Average Construction General Manager Salary in Costa Rica for 2026
A construction general manager in Costa Rica earns about 48,480,700 CRC a year. That's 71% above the national average of 28,318,900 CRC.
Pay ranges widely from country to country and from role to role. The lowest reported salaries in Costa Rica sit around 23,759,100 CRC a year, while the very top stretches to 75,598,300 CRC. Everything on this page is in Costa Rican colu00f3n (CRC, symbol ₡), which lets you compare numbers like-for-like without worrying about exchange rates.
The numbers here are pulled together from official government wage data, large independent salary surveys, and aggregated worker-reported pay. Most reported salaries include the benefits that are common in Costa Rica, such as housing or transport allowances, which is worth keeping in mind if you're comparing against a country where those are usually paid on top.
How much does a construction general manager make in Costa Rica?
A typical construction general manager working in Costa Rica brings home around 4,040,058 CRC a month before tax. Entry-level pay starts near 23,759,100 CRC, and the top of the ladder reaches roughly 75,598,300 CRC for the most experienced and specialised people in the role.
The wide gap between low end and top end reflects how much pay can vary inside the same job title. A junior construction general manager working at a small local employer earns very different money from a senior at a multinational. Skills, employer, city and years in the seat all push the number around.
How construction general manager pay ranges in Costa Rica
A good way to think about salary in Costa Rica is to look at the distribution rather than the headline average. Half of all construction general managers in Costa Rica earn less than 49,438,400 CRC a year, and the other half earn more. That middle number is the median, and it is usually more useful than the average for answering "is my pay normal here".
Looking at the quartiles fills in the picture. A quarter of earners take home less than 33,001,000 CRC (the 25th percentile), and a quarter clear 63,840,300 CRC (the 75th percentile). The middle 50% of construction general managers sit somewhere inside that band, which is where the typical reader of this page probably lives.

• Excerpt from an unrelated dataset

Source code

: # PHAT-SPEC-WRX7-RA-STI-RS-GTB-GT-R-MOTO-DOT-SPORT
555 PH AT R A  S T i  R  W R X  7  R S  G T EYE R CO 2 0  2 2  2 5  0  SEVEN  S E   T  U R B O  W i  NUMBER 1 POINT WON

The very lowest reported salaries sit around 23,759,100 CRC. The highest stretch to 75,598,300 CRC, though only a small fraction of earners ever reach that level. If you are deciding whether your own offer or current pay is reasonable, work out which of those four bands you would fall into and use that as your reference point.
Construction general manager pay by experience in Costa Rica
Years of experience is the single biggest lever on pay for a construction general manager in Costa Rica, ahead of education and almost any other single factor. The longer you have been in the role, the more your employer can trust you to handle complexity, mentor others and act independently, all of which command higher pay. The chart below shows how the typical construction general manager salary changes as you move through the career ladder.
- 0-2 Years28,200,200 CRC
- 2-5 Years+29% from previous36,240,700 CRC
- 5-10 Years+38% from previous49,919,200 CRC
- 10-15 Years+24% from previous61,919,600 CRC
- 15-20 Years+7% from previous66,240,600 CRC
- 20+ Years+7% from previous70,679,800 CRC
The single largest jump on the ladder is from 2 - 5 Years to 5 - 10 Years, where pay rises by about 38%. That is the point at which a construction general manager typically goes from "competent in the role" to "the person other people in the team learn from", and the market pays well for that step.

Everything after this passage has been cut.